Data listing

^^^^^^^^^^^^^^^^

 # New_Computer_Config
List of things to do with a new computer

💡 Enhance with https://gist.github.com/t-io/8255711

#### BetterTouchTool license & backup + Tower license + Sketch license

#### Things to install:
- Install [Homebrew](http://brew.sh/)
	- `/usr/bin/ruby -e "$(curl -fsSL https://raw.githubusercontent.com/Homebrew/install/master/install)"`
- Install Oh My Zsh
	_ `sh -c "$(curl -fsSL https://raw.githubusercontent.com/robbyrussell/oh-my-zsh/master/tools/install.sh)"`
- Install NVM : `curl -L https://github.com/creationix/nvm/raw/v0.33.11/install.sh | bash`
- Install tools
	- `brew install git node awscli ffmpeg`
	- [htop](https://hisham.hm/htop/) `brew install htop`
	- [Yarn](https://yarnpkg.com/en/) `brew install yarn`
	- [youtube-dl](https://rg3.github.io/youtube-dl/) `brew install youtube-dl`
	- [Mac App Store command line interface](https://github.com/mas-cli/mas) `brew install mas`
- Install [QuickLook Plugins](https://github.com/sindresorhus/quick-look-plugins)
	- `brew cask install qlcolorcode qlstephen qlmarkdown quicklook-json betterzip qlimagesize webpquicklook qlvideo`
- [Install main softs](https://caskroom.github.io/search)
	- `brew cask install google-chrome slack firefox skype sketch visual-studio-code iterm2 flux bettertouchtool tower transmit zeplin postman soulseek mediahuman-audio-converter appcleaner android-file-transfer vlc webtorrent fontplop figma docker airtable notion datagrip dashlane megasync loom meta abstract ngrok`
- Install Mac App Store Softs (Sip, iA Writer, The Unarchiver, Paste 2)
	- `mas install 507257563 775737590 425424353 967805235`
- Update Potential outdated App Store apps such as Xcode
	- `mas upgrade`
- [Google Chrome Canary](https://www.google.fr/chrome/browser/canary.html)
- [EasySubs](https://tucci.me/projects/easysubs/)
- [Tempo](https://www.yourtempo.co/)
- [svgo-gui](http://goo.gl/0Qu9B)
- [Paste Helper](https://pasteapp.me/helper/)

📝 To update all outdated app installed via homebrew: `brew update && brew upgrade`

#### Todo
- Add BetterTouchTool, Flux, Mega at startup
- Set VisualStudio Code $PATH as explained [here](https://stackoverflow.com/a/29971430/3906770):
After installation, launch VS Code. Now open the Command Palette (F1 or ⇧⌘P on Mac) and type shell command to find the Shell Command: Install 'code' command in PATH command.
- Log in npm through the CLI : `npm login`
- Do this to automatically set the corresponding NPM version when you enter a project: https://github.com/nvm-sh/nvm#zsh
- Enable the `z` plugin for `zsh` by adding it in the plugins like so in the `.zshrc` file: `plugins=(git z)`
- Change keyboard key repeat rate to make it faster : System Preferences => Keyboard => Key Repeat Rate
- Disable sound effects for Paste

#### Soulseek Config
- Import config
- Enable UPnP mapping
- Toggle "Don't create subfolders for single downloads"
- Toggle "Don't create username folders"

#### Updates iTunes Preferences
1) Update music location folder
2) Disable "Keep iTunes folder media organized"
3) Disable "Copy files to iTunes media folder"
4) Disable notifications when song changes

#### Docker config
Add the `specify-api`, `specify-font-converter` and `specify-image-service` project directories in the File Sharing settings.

^^^^^^^^^^^^^^^^

To do
If a line of the records above includes the word "githubusercontent", count it; state the final number with no other words.

Answer box
2